Sexuality is the focus point behind every Christopher Kane collection, and he manages to always approach it in a strikingly different, intriguing way. This time, the notion of it was amplified as a recording of a cat purring in the show’s soundtrack, a sensual metaphor for female pleasure. Animal instincts, biology, his working class Glaswegian school days, and, lately, artificial intelligence are all wrapped up in the matrix of Kane’s imagination. At a moment when it feels as if fashion ought to be going towards something cleaner and sharper, there he was, cutting plain gray school uniform shifts, but with stiff geometric upstanding collars that he later alarmingly called “chopping boards.” Then, his grappling with nature wasn’t all it seemed, either. There were pretty micro-flowers and solitary daisy embroideries he attributed to his championing of ordinary urban plants that “grow through concrete,” of the sort he saw growing up in a working class conurbation outside Glasgow.
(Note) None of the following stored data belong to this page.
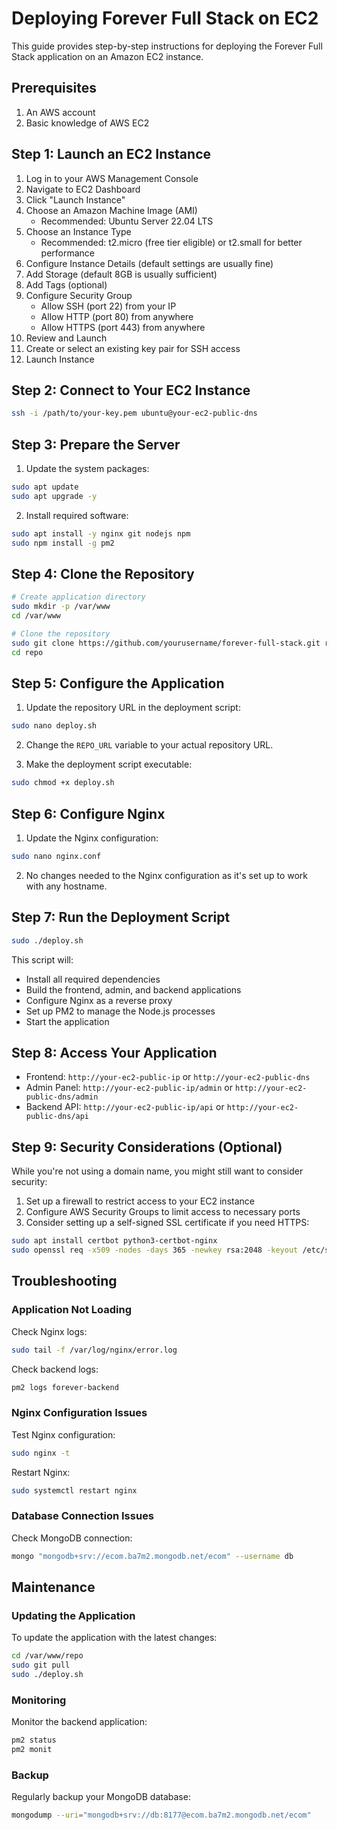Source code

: # Deploying Forever Full Stack on EC2

This guide provides step-by-step instructions for deploying the Forever Full Stack application on an Amazon EC2 instance.

## Prerequisites

1. An AWS account
2. Basic knowledge of AWS EC2

## Step 1: Launch an EC2 Instance

1. Log in to your AWS Management Console
2. Navigate to EC2 Dashboard
3. Click "Launch Instance"
4. Choose an Amazon Machine Image (AMI)
   - Recommended: Ubuntu Server 22.04 LTS
5. Choose an Instance Type
   - Recommended: t2.micro (free tier eligible) or t2.small for better performance
6. Configure Instance Details (default settings are usually fine)
7. Add Storage (default 8GB is usually sufficient)
8. Add Tags (optional)
9. Configure Security Group
   - Allow SSH (port 22) from your IP
   - Allow HTTP (port 80) from anywhere
   - Allow HTTPS (port 443) from anywhere
10. Review and Launch
11. Create or select an existing key pair for SSH access
12. Launch Instance

## Step 2: Connect to Your EC2 Instance

```bash
ssh -i /path/to/your-key.pem ubuntu@your-ec2-public-dns
```

## Step 3: Prepare the Server

1. Update the system packages:

```bash
sudo apt update
sudo apt upgrade -y
```

2. Install required software:

```bash
sudo apt install -y nginx git nodejs npm
sudo npm install -g pm2
```

## Step 4: Clone the Repository

```bash
# Create application directory
sudo mkdir -p /var/www
cd /var/www

# Clone the repository
sudo git clone https://github.com/yourusername/forever-full-stack.git repo
cd repo
```

## Step 5: Configure the Application

1. Update the repository URL in the deployment script:

```bash
sudo nano deploy.sh
```

2. Change the `REPO_URL` variable to your actual repository URL.

3. Make the deployment script executable:

```bash
sudo chmod +x deploy.sh
```

## Step 6: Configure Nginx

1. Update the Nginx configuration:

```bash
sudo nano nginx.conf
```

2. No changes needed to the Nginx configuration as it's set up to work with any hostname.

## Step 7: Run the Deployment Script

```bash
sudo ./deploy.sh
```

This script will:
- Install all required dependencies
- Build the frontend, admin, and backend applications
- Configure Nginx as a reverse proxy
- Set up PM2 to manage the Node.js processes
- Start the application

## Step 8: Access Your Application

- Frontend: `http://your-ec2-public-ip` or `http://your-ec2-public-dns`
- Admin Panel: `http://your-ec2-public-ip/admin` or `http://your-ec2-public-dns/admin`
- Backend API: `http://your-ec2-public-ip/api` or `http://your-ec2-public-dns/api`

## Step 9: Security Considerations (Optional)

While you're not using a domain name, you might still want to consider security:

1. Set up a firewall to restrict access to your EC2 instance
2. Configure AWS Security Groups to limit access to necessary ports
3. Consider setting up a self-signed SSL certificate if you need HTTPS:

```bash
sudo apt install certbot python3-certbot-nginx
sudo openssl req -x509 -nodes -days 365 -newkey rsa:2048 -keyout /etc/ssl/private/nginx-selfsigned.key -out /etc/ssl/certs/nginx-selfsigned.crt
```

## Troubleshooting

### Application Not Loading

Check Nginx logs:
```bash
sudo tail -f /var/log/nginx/error.log
```

Check backend logs:
```bash
pm2 logs forever-backend
```

### Nginx Configuration Issues

Test Nginx configuration:
```bash
sudo nginx -t
```

Restart Nginx:
```bash
sudo systemctl restart nginx
```

### Database Connection Issues

Check MongoDB connection:
```bash
mongo "mongodb+srv://ecom.ba7m2.mongodb.net/ecom" --username db
```

## Maintenance

### Updating the Application

To update the application with the latest changes:

```bash
cd /var/www/repo
sudo git pull
sudo ./deploy.sh
```

### Monitoring

Monitor the backend application:

```bash
pm2 status
pm2 monit
```

### Backup

Regularly backup your MongoDB database:

```bash
mongodump --uri="mongodb+srv://db:8177@ecom.ba7m2.mongodb.net/ecom"
```
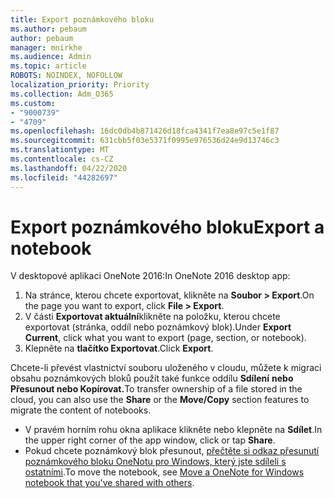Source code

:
 ```yaml
---
title: Export poznámkového bloku
ms.author: pebaum
author: pebaum
manager: mnirkhe
ms.audience: Admin
ms.topic: article
ROBOTS: NOINDEX, NOFOLLOW
localization_priority: Priority
ms.collection: Adm_O365
ms.custom:
- "9000739"
- "4709"
ms.openlocfilehash: 16dc0db4b871426d18fca4341f7ea8e97c5e1f87
ms.sourcegitcommit: 631cbb5f03e5371f0995e976536d24e9d13746c3
ms.translationtype: MT
ms.contentlocale: cs-CZ
ms.lasthandoff: 04/22/2020
ms.locfileid: "44282697"
---
```

# <a name="export-a-notebook"></a><span data-ttu-id="80ee0-102">Export poznámkového bloku</span><span class="sxs-lookup"><span data-stu-id="80ee0-102">Export a notebook</span></span>

<span data-ttu-id="80ee0-103">V desktopové aplikaci OneNote 2016:</span><span class="sxs-lookup"><span data-stu-id="80ee0-103">In OneNote 2016 desktop app:</span></span>

1. <span data-ttu-id="80ee0-104">Na stránce, kterou chcete exportovat, klikněte na **Soubor > Export**.</span><span class="sxs-lookup"><span data-stu-id="80ee0-104">On the page you want to export, click **File > Export**.</span></span>
2. <span data-ttu-id="80ee0-105">V části **Exportovat aktuální**klikněte na položku, kterou chcete exportovat (stránka, oddíl nebo poznámkový blok).</span><span class="sxs-lookup"><span data-stu-id="80ee0-105">Under **Export Current**, click what you want to export (page, section, or notebook).</span></span>
3. <span data-ttu-id="80ee0-106">Klepněte na **tlačítko Exportovat**.</span><span class="sxs-lookup"><span data-stu-id="80ee0-106">Click **Export**.</span></span>
 
<span data-ttu-id="80ee0-107">Chcete-li převést vlastnictví souboru uloženého v cloudu, můžete k migraci obsahu poznámkových bloků použít také funkce oddílu **Sdílení** **nebo Přesunout nebo Kopírovat.**</span><span class="sxs-lookup"><span data-stu-id="80ee0-107">To transfer ownership of a file stored in the cloud, you can also use the **Share** or the **Move/Copy** section features to migrate the content of notebooks.</span></span>  

- <span data-ttu-id="80ee0-108">V pravém horním rohu okna aplikace klikněte nebo klepněte na **Sdílet**.</span><span class="sxs-lookup"><span data-stu-id="80ee0-108">In the upper right corner of the app window, click or tap **Share**.</span></span>
- <span data-ttu-id="80ee0-109">Pokud chcete poznámkový blok přesunout, [přečtěte si odkaz přesunutí poznámkového bloku OneNotu pro Windows, který jste sdíleli s ostatními](https://support.office.com/article/move-a-onenote-for-windows-notebook-that-you-ve-shared-with-others-56c7659e-1850-49a6-8874-e2db6b440cd4?ui=en-US&rs=en-US&ad=US).</span><span class="sxs-lookup"><span data-stu-id="80ee0-109">To move the notebook, see [Move a OneNote for Windows notebook that you've shared with others](https://support.office.com/article/move-a-onenote-for-windows-notebook-that-you-ve-shared-with-others-56c7659e-1850-49a6-8874-e2db6b440cd4?ui=en-US&rs=en-US&ad=US).</span></span>
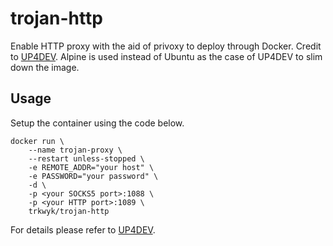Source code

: # trojan-http

Enable HTTP proxy with the aid of privoxy to deploy through Docker.
Credit to [UP4DEV](http://www.up4dev.com/2020/03/07/http-proxy-for-trojan-by-docker/).
Alpine is used instead of Ubuntu as the case of UP4DEV to slim down the image.

## Usage

Setup the container using the code below.

```
docker run \
    --name trojan-proxy \
    --restart unless-stopped \
    -e REMOTE_ADDR="your host" \
    -e PASSWORD="your password" \
    -d \
    -p <your SOCKS5 port>:1088 \
    -p <your HTTP port>:1089 \
    trkwyk/trojan-http
```

For details please refer to [UP4DEV](http://www.up4dev.com/2020/03/07/http-proxy-for-trojan-by-docker/).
And then, there were his animal prints – overlapping hyper-real images of chicks, piglets, and rats (a TW moment for me) – on stretch jersey body-con dresses. It turned out, when quizzed backstage, that Kane had designed them with AI. “What you do is speak to it, give very specific descriptions, and then it comes up with it.”There are always some things in Christopher Kane’s work which feel a bit covertly disturbing or off – it wouldn’t have its weird originality if it didn’t. What’s for sure, he’s never someone who concocts things for the sake of instant public notoriety and clickbait. What he’s really about is being a designer of hot clothes that give women the chance to have a really great time with fashion.

Collage by Edward Kanarecki.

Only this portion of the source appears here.